All entries below are to be retyped in full, precisely as they appear.
Top of Input data
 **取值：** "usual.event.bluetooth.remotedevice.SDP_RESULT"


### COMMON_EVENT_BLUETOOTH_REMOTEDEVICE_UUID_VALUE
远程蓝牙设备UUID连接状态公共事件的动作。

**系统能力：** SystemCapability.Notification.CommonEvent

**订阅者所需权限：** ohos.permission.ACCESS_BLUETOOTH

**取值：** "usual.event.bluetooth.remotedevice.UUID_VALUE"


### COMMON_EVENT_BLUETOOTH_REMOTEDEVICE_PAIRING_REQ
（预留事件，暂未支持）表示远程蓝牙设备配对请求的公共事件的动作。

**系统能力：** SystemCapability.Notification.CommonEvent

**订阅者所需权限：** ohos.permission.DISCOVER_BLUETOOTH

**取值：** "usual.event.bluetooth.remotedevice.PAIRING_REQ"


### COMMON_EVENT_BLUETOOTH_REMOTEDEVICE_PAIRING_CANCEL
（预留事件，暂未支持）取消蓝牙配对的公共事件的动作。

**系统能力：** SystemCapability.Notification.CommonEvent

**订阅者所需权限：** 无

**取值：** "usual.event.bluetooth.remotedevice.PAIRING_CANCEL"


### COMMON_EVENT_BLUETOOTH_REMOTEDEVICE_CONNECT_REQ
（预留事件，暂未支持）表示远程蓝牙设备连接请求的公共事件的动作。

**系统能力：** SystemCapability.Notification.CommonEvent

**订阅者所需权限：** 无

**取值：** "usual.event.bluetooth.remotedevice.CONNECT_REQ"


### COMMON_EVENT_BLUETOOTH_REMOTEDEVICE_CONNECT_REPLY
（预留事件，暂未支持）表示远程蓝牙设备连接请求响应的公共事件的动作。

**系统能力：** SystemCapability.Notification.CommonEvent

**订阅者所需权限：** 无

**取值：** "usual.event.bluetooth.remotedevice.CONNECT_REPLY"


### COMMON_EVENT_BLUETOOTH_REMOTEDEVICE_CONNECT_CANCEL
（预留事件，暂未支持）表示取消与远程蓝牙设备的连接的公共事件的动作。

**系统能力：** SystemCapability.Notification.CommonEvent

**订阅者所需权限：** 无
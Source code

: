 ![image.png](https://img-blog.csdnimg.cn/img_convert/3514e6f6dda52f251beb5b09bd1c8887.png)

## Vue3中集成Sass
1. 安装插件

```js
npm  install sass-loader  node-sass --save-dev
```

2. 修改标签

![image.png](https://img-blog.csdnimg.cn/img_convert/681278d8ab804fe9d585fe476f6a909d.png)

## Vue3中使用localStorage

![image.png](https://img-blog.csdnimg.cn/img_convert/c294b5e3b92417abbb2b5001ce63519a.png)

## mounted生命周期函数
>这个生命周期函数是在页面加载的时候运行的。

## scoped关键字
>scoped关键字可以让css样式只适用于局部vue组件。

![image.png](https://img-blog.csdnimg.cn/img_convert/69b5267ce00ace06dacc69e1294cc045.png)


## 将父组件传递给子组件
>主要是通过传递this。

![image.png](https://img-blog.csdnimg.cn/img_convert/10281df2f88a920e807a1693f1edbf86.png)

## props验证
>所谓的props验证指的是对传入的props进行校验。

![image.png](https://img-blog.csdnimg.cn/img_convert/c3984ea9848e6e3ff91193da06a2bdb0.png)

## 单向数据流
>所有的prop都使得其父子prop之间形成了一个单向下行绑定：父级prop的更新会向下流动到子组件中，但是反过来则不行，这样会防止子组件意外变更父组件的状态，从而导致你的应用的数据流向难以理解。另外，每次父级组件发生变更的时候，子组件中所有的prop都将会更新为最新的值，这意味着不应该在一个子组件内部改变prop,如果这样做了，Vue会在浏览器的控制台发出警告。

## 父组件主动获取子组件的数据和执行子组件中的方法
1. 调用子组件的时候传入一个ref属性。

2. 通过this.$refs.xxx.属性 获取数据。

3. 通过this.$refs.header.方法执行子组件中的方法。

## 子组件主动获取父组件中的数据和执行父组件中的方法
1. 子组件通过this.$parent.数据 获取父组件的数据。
Bottom of Input data
Exercise output »
 **取值：** "usual.event.bluetooth.remotedevice.SDP_RESULT"


### COMMON_EVENT_BLUETOOTH_REMOTEDEVICE_UUID_VALUE
远程蓝牙设备UUID连接状态公共事件的动作。

**系统能力：** SystemCapability.Notification.CommonEvent

**订阅者所需权限：** ohos.permission.ACCESS_BLUETOOTH

**取值：** "usual.event.bluetooth.remotedevice.UUID_VALUE"


### COMMON_EVENT_BLUETOOTH_REMOTEDEVICE_PAIRING_REQ
（预留事件，暂未支持）表示远程蓝牙设备配对请求的公共事件的动作。

**系统能力：** SystemCapability.Notification.CommonEvent

**订阅者所需权限：** ohos.permission.DISCOVER_BLUETOOTH

**取值：** "usual.event.bluetooth.remotedevice.PAIRING_REQ"


### COMMON_EVENT_BLUETOOTH_REMOTEDEVICE_PAIRING_CANCEL
（预留事件，暂未支持）取消蓝牙配对的公共事件的动作。

**系统能力：** SystemCapability.Notification.CommonEvent

**订阅者所需权限：** 无

**取值：** "usual.event.bluetooth.remotedevice.PAIRING_CANCEL"


### COMMON_EVENT_BLUETOOTH_REMOTEDEVICE_CONNECT_REQ
（预留事件，暂未支持）表示远程蓝牙设备连接请求的公共事件的动作。

**系统能力：** SystemCapability.Notification.CommonEvent

**订阅者所需权限：** 无

**取值：** "usual.event.bluetooth.remotedevice.CONNECT_REQ"


### COMMON_EVENT_BLUETOOTH_REMOTEDEVICE_CONNECT_REPLY
（预留事件，暂未支持）表示远程蓝牙设备连接请求响应的公共事件的动作。

**系统能力：** SystemCapability.Notification.CommonEvent

**订阅者所需权限：** 无

**取值：** "usual.event.bluetooth.remotedevice.CONNECT_REPLY"


### COMMON_EVENT_BLUETOOTH_REMOTEDEVICE_CONNECT_CANCEL
（预留事件，暂未支持）表示取消与远程蓝牙设备的连接的公共事件的动作。

**系统能力：** SystemCapability.Notification.CommonEvent

**订阅者所需权限：** 无
Source code

: ![image.png](https://img-blog.csdnimg.cn/img_convert/3514e6f6dda52f251beb5b09bd1c8887.png)

## Vue3中集成Sass
1. 安装插件

```js
npm  install sass-loader  node-sass --save-dev
```

2. 修改标签

![image.png](https://img-blog.csdnimg.cn/img_convert/681278d8ab804fe9d585fe476f6a909d.png)

## Vue3中使用localStorage

![image.png](https://img-blog.csdnimg.cn/img_convert/c294b5e3b92417abbb2b5001ce63519a.png)

## mounted生命周期函数
>这个生命周期函数是在页面加载的时候运行的。

## scoped关键字
>scoped关键字可以让css样式只适用于局部vue组件。

![image.png](https://img-blog.csdnimg.cn/img_convert/69b5267ce00ace06dacc69e1294cc045.png)


## 将父组件传递给子组件
>主要是通过传递this。

![image.png](https://img-blog.csdnimg.cn/img_convert/10281df2f88a920e807a1693f1edbf86.png)

## props验证
>所谓的props验证指的是对传入的props进行校验。

![image.png](https://img-blog.csdnimg.cn/img_convert/c3984ea9848e6e3ff91193da06a2bdb0.png)

## 单向数据流
>所有的prop都使得其父子prop之间形成了一个单向下行绑定：父级prop的更新会向下流动到子组件中，但是反过来则不行，这样会防止子组件意外变更父组件的状态，从而导致你的应用的数据流向难以理解。另外，每次父级组件发生变更的时候，子组件中所有的prop都将会更新为最新的值，这意味着不应该在一个子组件内部改变prop,如果这样做了，Vue会在浏览器的控制台发出警告。

## 父组件主动获取子组件的数据和执行子组件中的方法
1. 调用子组件的时候传入一个ref属性。

2. 通过this.$refs.xxx.属性 获取数据。

3. 通过this.$refs.header.方法执行子组件中的方法。

## 子组件主动获取父组件中的数据和执行父组件中的方法
1. 子组件通过this.$parent.数据 获取父组件的数据。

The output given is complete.